This project aims to overhaul the core writing assignments in ME 354 (Mechanical Behavior of Materials) from the current formulaic mechanical test reports to assignments that force students to think critically about material properties via open-ended design prompts. This will consist of a progressive set of assignments where students will explore a design challenge (e.g. lightweighting an aircraft, repairing or replacing failing infrastructure, creating durable medical implants, etc.) by writing a series of papers exploring sound engineering approaches to their chosen problem.

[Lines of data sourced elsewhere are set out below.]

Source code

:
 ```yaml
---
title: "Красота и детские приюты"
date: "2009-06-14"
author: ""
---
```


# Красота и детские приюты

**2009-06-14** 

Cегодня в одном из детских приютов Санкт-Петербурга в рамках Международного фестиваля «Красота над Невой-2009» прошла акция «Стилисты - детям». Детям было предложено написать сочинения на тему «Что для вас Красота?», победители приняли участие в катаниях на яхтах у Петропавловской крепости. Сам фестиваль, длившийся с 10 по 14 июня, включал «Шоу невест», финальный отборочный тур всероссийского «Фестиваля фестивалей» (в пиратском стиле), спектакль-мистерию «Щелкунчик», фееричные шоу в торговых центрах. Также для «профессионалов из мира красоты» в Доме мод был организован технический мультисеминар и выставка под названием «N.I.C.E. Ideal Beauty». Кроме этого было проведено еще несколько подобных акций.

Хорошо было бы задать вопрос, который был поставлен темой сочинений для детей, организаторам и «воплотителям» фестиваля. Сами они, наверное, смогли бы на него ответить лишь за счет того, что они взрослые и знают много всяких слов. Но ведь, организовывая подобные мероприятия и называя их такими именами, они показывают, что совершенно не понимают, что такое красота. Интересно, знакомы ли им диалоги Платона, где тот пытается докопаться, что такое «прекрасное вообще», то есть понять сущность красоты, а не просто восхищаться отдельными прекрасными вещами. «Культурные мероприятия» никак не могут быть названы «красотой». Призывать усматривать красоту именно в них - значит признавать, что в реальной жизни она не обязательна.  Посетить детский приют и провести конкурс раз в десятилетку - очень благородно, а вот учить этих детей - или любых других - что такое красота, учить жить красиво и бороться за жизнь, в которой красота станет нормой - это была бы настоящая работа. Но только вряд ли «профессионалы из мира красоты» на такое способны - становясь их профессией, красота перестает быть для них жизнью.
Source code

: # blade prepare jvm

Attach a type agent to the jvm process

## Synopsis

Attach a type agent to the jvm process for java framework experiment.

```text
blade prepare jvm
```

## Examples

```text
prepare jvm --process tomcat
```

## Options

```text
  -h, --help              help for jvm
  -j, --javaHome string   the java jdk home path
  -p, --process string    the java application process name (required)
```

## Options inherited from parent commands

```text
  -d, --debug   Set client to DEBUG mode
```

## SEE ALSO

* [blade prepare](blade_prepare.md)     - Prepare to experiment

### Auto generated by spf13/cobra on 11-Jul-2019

In the process of revising this course, I had to review my learning outcomes for the class and see how the current assignments did and did not achieve those. While I did know the current iteration of the course didn’t help students to meet my learning goals, systematically rethinking the assignment structure and student learning processes was crucial to designing these new materials.
This fellowship has enabled me to fundamentally rethink not only how I teach writing to engineers but also how I use writing in my own work.
There were many concepts that I had not seen in a formal setting and this experience helped me to identify them and recognize how I already used many of them. For example, the notion of writing as a dialogic tool to think critically about a problem, the powerful ways that language (in my case engineering terminology) enables that dialogue but can create exclusionary spaces, and the myriad ways that we express that language in our work were all concepts that I resonated strongly with.
Further, seeing how colleagues think about writing, student engagement, and structuring assignments and evaluation has been fascinating, and I’ve picked up many valuable tricks and tips that I will undoubtedly repurpose in my own classes. This fellowship has been an invaluable experience that will undoubtedly shape both my teaching and my own research work going forward.